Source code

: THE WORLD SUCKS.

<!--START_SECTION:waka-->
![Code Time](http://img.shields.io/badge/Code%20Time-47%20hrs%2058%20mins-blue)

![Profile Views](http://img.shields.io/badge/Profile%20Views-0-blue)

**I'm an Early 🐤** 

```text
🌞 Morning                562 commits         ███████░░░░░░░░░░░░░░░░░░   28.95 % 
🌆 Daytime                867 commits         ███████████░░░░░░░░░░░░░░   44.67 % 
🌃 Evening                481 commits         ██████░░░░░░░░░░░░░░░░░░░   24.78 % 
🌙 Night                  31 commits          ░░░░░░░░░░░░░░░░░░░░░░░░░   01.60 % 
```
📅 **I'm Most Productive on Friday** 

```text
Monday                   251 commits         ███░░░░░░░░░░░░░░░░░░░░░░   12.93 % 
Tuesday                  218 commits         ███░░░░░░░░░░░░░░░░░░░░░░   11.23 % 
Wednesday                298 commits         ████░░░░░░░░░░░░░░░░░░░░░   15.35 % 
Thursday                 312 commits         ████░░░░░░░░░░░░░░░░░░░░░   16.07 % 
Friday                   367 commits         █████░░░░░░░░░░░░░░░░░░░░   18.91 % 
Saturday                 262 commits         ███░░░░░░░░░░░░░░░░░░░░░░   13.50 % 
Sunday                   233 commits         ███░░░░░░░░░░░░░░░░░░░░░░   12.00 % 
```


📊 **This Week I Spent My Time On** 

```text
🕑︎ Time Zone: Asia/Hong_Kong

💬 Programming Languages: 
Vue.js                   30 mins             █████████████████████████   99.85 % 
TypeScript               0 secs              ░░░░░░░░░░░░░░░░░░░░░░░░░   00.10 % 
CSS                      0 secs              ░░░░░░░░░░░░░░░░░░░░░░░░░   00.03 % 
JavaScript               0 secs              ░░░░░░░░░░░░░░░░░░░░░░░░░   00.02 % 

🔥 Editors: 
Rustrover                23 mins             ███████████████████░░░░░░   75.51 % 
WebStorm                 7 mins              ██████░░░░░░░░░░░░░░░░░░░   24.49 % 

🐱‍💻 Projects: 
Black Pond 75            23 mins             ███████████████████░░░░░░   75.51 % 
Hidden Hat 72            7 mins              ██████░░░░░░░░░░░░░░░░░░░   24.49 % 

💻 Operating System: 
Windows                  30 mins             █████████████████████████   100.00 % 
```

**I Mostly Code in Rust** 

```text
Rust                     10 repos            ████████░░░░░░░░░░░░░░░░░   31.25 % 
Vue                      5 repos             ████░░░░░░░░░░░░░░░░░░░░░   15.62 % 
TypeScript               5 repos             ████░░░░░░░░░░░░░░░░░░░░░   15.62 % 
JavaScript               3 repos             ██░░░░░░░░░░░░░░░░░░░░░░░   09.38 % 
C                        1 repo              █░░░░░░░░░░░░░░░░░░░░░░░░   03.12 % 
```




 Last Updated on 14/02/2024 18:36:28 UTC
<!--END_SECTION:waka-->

★ ★ ★ ★ ★ ★ ★

#### [EXERCISE GOAL]
Please set down each of the entries above exactly as given.

#### [YOUR SOLUTION]
Source code

: THE WORLD SUCKS.

<!--START_SECTION:waka-->
![Code Time](http://img.shields.io/badge/Code%20Time-47%20hrs%2058%20mins-blue)

![Profile Views](http://img.shields.io/badge/Profile%20Views-0-blue)

**I'm an Early 🐤** 

```text
🌞 Morning                562 commits         ███████░░░░░░░░░░░░░░░░░░   28.95 % 
🌆 Daytime                867 commits         ███████████░░░░░░░░░░░░░░   44.67 % 
🌃 Evening                481 commits         ██████░░░░░░░░░░░░░░░░░░░   24.78 % 
🌙 Night                  31 commits          ░░░░░░░░░░░░░░░░░░░░░░░░░   01.60 % 
```
📅 **I'm Most Productive on Friday** 

```text
Monday                   251 commits         ███░░░░░░░░░░░░░░░░░░░░░░   12.93 % 
Tuesday                  218 commits         ███░░░░░░░░░░░░░░░░░░░░░░   11.23 % 
Wednesday                298 commits         ████░░░░░░░░░░░░░░░░░░░░░   15.35 % 
Thursday                 312 commits         ████░░░░░░░░░░░░░░░░░░░░░   16.07 % 
Friday                   367 commits         █████░░░░░░░░░░░░░░░░░░░░   18.91 % 
Saturday                 262 commits         ███░░░░░░░░░░░░░░░░░░░░░░   13.50 % 
Sunday                   233 commits         ███░░░░░░░░░░░░░░░░░░░░░░   12.00 % 
```


📊 **This Week I Spent My Time On** 

```text
🕑︎ Time Zone: Asia/Hong_Kong

💬 Programming Languages: 
Vue.js                   30 mins             █████████████████████████   99.85 % 
TypeScript               0 secs              ░░░░░░░░░░░░░░░░░░░░░░░░░   00.10 % 
CSS                      0 secs              ░░░░░░░░░░░░░░░░░░░░░░░░░   00.03 % 
JavaScript               0 secs              ░░░░░░░░░░░░░░░░░░░░░░░░░   00.02 % 

🔥 Editors: 
Rustrover                23 mins             ███████████████████░░░░░░   75.51 % 
WebStorm                 7 mins              ██████░░░░░░░░░░░░░░░░░░░   24.49 % 

🐱‍💻 Projects: 
Black Pond 75            23 mins             ███████████████████░░░░░░   75.51 % 
Hidden Hat 72            7 mins              ██████░░░░░░░░░░░░░░░░░░░   24.49 % 

💻 Operating System: 
Windows                  30 mins             █████████████████████████   100.00 % 
```

**I Mostly Code in Rust** 

```text
Rust                     10 repos            ████████░░░░░░░░░░░░░░░░░   31.25 % 
Vue                      5 repos             ████░░░░░░░░░░░░░░░░░░░░░   15.62 % 
TypeScript               5 repos             ████░░░░░░░░░░░░░░░░░░░░░   15.62 % 
JavaScript               3 repos             ██░░░░░░░░░░░░░░░░░░░░░░░   09.38 % 
C                        1 repo              █░░░░░░░░░░░░░░░░░░░░░░░░   03.12 % 
```




 Last Updated on 14/02/2024 18:36:28 UTC
<!--END_SECTION:waka-->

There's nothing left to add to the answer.